**Problem to solve:** Single out the lines of the material that contain "Identify" and copy them.

**Data for analysis:**
┌──

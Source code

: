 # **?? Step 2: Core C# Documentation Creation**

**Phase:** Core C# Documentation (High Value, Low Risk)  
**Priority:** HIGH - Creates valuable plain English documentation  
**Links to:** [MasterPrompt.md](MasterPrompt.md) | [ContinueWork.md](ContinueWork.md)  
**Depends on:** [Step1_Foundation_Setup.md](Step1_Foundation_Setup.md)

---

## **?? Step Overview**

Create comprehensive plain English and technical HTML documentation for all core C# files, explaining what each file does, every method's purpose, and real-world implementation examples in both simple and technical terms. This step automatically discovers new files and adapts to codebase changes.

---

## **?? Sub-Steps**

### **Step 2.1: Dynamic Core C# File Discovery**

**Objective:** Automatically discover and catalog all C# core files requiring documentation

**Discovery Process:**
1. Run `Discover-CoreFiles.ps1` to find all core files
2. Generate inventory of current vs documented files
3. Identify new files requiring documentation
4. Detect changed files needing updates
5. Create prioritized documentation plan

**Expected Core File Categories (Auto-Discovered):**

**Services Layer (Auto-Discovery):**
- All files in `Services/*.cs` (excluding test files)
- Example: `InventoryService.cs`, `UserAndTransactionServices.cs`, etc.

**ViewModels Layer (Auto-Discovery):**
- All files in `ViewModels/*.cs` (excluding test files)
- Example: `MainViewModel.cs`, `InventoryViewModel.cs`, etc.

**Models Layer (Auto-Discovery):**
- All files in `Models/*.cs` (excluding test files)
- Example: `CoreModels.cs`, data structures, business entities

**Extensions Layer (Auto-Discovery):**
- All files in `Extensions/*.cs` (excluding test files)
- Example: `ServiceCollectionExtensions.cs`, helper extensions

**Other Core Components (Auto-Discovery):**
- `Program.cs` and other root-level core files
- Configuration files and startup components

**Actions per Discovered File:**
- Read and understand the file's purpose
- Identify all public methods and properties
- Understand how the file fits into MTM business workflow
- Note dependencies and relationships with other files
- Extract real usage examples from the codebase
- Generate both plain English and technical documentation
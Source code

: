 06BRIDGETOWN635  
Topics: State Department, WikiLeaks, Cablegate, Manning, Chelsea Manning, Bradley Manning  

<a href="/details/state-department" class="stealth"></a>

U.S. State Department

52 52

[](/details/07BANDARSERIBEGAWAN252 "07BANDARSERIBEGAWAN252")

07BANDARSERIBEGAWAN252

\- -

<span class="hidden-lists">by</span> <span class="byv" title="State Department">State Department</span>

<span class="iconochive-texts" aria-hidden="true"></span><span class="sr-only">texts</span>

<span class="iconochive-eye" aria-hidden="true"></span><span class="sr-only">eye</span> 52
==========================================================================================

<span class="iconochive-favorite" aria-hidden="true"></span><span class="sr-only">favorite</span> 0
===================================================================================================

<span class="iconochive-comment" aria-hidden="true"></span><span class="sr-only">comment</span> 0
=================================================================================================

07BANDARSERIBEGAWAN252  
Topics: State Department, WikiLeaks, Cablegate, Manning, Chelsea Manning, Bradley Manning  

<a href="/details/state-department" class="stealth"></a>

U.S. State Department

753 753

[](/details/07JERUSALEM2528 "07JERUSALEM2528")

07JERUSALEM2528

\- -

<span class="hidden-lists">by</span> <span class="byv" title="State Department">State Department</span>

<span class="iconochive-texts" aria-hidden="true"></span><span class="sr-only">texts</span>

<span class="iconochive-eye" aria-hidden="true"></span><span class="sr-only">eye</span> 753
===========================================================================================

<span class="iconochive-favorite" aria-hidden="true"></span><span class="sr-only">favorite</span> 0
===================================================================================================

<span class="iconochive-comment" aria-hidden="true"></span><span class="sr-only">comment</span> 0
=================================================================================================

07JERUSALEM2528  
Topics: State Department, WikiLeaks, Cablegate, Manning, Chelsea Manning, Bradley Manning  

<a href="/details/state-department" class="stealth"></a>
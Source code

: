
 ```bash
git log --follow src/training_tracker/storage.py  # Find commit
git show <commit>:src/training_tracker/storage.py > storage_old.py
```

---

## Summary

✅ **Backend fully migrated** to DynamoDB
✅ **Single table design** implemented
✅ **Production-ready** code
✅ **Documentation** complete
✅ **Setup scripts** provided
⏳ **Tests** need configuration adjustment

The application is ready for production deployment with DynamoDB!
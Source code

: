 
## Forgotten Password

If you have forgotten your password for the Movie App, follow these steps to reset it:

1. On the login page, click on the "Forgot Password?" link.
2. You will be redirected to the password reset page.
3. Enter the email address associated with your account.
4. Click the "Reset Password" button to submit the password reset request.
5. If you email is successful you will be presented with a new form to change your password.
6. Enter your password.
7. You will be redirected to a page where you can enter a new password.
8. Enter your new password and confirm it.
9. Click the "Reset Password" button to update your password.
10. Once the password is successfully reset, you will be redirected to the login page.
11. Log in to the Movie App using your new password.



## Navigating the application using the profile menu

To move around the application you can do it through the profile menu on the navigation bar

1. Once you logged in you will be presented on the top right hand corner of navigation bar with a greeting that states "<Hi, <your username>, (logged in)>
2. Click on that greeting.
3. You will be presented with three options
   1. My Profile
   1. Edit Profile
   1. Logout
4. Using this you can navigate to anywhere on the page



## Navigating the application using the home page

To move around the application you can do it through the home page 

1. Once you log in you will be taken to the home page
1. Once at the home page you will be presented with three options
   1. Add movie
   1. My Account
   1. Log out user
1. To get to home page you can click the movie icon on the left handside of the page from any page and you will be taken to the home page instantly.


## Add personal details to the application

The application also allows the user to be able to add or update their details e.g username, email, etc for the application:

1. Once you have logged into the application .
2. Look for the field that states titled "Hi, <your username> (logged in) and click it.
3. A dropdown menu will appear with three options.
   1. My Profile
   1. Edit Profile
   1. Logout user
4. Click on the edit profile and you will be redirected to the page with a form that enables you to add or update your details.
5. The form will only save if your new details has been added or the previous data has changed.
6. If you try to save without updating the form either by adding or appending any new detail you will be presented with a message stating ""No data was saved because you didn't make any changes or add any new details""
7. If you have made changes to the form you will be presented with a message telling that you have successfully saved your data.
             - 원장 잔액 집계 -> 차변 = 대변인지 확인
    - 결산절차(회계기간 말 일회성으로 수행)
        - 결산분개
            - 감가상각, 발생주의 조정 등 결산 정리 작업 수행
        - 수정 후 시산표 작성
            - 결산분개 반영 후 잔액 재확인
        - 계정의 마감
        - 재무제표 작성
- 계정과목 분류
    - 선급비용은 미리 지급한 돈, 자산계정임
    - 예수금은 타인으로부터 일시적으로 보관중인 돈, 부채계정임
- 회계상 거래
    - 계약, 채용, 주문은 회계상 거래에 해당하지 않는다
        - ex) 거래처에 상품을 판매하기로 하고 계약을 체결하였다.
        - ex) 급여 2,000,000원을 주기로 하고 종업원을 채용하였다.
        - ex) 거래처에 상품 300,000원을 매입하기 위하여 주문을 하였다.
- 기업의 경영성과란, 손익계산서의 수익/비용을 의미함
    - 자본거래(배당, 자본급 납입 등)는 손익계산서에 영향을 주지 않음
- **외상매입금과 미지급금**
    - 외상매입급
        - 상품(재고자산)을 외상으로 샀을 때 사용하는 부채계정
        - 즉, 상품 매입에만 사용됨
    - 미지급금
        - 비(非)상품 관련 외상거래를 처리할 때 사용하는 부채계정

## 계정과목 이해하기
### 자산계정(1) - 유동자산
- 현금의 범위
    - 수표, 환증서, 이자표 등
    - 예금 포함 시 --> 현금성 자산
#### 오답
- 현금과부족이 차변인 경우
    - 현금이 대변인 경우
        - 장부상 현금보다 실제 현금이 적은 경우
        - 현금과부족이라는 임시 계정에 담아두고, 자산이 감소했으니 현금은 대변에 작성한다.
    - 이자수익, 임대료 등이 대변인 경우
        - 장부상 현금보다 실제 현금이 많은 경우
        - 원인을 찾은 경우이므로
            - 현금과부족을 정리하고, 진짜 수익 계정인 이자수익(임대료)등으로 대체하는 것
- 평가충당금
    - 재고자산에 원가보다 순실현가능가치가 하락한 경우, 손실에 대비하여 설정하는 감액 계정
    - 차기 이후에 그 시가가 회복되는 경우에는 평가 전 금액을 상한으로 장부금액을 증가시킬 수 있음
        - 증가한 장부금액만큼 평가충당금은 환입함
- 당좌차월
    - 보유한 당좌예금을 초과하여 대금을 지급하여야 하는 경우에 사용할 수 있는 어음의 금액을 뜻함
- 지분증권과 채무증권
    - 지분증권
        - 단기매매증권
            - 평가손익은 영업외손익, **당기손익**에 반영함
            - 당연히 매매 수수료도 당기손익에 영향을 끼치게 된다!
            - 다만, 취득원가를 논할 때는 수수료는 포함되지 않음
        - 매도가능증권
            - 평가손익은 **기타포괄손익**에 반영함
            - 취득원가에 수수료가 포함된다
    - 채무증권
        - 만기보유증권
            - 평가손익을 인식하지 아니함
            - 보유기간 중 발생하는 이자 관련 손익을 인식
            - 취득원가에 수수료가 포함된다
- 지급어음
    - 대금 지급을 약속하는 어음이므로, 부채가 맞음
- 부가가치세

└──

**The answer:**
3. Identify new files requiring documentation
- Identify all public methods and properties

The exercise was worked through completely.